Bibliografie thematical

Gustav Deutsch’s WELT SPIEGEL KINO # 2

Nico de Klerk – Nederlands Filmmuseum, Amsterdam

The film that inspired the second episode of WELT SPIEGEL KINO is called SURABAYA. TRAFFIC ON THE GREAT MARKET, 15 JULY 1929. Besides a detached record of the city’s traffic, it also shows one of the city’s cinema entertainments – the Apollo – announcing THE UNHOLY THREE, starring Lon Chaney, and Fritz Lang's SIEGFRIEDS TOD.

For the characterization of a historical period some images are considered, if not intended, to be more meaningful. The excerpt of SIEGFRIEDS TOD in this episode is meant, I think, as such an image. But WELT SPIEGEL KINO handles such moments with care, never reducing them to mere common knowledge. Rather, the episodes are meant to get across a sense of contemporariness. The selected scene from SIEGFRIEDS TOD, in which Siegfried slays the dragon, is significant in the context of pre-independence Indonesia. It would be easy, of course, to conceive of the dragon as representing colonialism and of Siegfried as Indonesian nationalism. But for a non-European spectator in Surabaya, at the time, surely this would have been a reading from which all local colour has been erased, what with the cultural distance created by the very Caucasian hero. That is the reason, I suppose, why the editing forces the spectator to make a detour, by first situating these images in a local context to make such an interpretation more probable. Therefore, just before Siegfried's fatal blow to the dragon, the excerpt itself is interrupted by a clip from a Dutch East-Indies news film of a pageant featuring a Chinese dragon. Thus the dragon in SIEGFRIEDS TOD is transformed into an association likely to figure in the local, non-European reception of this German film. Only then can this scene be meaningfully connected to the ideal of independence. This way of editing, incidentally, was also used in Deutsch’s FILM IST. I would call it ‘cognitive editing’, as it traces thought processes. The sequence's significance, then, is marked by the intercutting and juxtaposition of these two clips of typically and western and typically eastern imagery. It is the only moment that their typicality has been purposefully deployed. After all, most images in this episode are a far cry from stereotypical colonial imaging.
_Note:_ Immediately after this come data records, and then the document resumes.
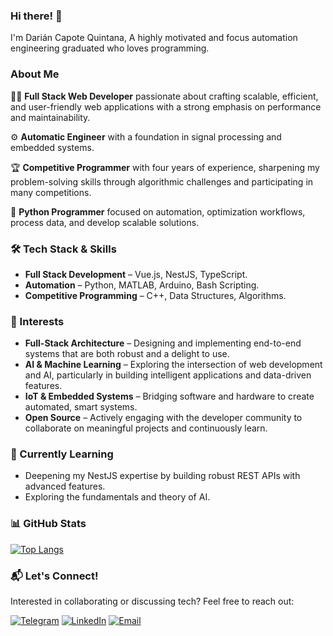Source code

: ### Hi there! 👋

I'm Darián Capote Quintana, A highly motivated and focus automation engineering graduated who loves programming.

### About Me

👨‍💻 **Full Stack Web Developer** passionate about crafting scalable, efficient, and user-friendly web applications with a strong emphasis on performance and maintainability.

⚙️ **Automatic Engineer** with a foundation in signal processing and embedded systems.

🏆 **Competitive Programmer** with four years of experience, sharpening my problem-solving skills through algorithmic challenges and participating in many competitions.

🐍 **Python Programmer** focused on automation, optimization workflows, process data, and develop scalable solutions.

### 🛠 Tech Stack & Skills

- **Full Stack Development** – Vue.js, NestJS, TypeScript.
- **Automation** – Python, MATLAB, Arduino, Bash Scripting.
- **Competitive Programming** – C++, Data Structures, Algorithms.

### 🎯 Interests

- **Full-Stack Architecture** –  Designing and implementing end-to-end systems that are both robust and a delight to use.
- **AI & Machine Learning** – Exploring the intersection of web development and AI, particularly in building intelligent applications and data-driven features.
- **IoT & Embedded Systems** – Bridging software and hardware to create automated, smart systems.
- **Open Source** – Actively engaging with the developer community to collaborate on meaningful projects and continuously learn.

### 🌱 Currently Learning

- Deepening my NestJS expertise by building robust REST APIs with advanced features.
- Exploring the fundamentals and theory of AI.

### 📊 GitHub Stats

[![Top Langs](https://github-readme-stats.vercel.app/api/top-langs/?username=dcq-31&size_weight=0.5&count_weight=0.5&layout=compact&title_color=42b883)](https://github.com/dcq-31)

### 📬 Let's Connect!

Interested in collaborating or discussing tech? Feel free to reach out:

[![Telegram](https://img.shields.io/badge/Telegram-2CA5E0?style=for-the-badge&logo=telegram&logoColor=white)](https://t.me/dcq31) [![LinkedIn](https://img.shields.io/badge/LinkedIn-0077B5?style=for-the-badge&logo=linkedin&logoColor=white)](https://www.linkedin.com/in/dari%C3%A1n-capote-quintana/) [![Email](https://img.shields.io/badge/Email-D14836?style=for-the-badge&logo=gmail&logoColor=white)](mailto:dariancapoteq@gmail.com)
As a disinterested record of traffic, SURABAYA TRAFFIC… is one of the most ‘un-colonial’ films of the Dutch East-Indies. The other clips, however, have been culled from films of more explicit colonial intent. So what has rendered their purport inoperative?

The editing of the dragon sequence directed the spectator to an allegorical reading, a reading where meaning prevails over image. But the other archival excerpts are more equivocal, because their pictorial qualities have been foregrounded. Of course, as spectators we cannot eliminate our knowledge of this historical era, but the film has prevented these scenes, too, from being subjected to our preconceived notions. They mainly show people engrossed in an activity. All these measures contribute to present the scenes selected for this episode on their own terms and liberate them from well-known schemata. The clips are presentational rather than representational: they show people for what they are, not for what they stand for. Most of the other material inserted in this episode, then, depends for its effect on the transcultural nature of film images. The fact that most of the activities recorded involve an acknowledgment of the camera makes them appear even closer to us. The transcultural postulates contact; their posing points up their transculturality.

By virtue of that, WELT SPIEGEL KINO is an 'unknowing' film: it refuses to burden its images with destiny. Thus it evokes that the portrayed, everyday moments only vaguely register the monumental events that are the stuff of history books. On a given day in anyone's life, their significance is easily overlooked, denied, hence: inconsequential. So they challenge the spectator to take what he sees as mere situations, not determined by a wider social or historical frame. Not all colonial cinema is colonial all the time. And no colonial society is colonial all the time. And while the spectator is thus enabled to relate in his own way to the people he sees in front of him, he may realize that these moments contain possibilities somehow not pursued.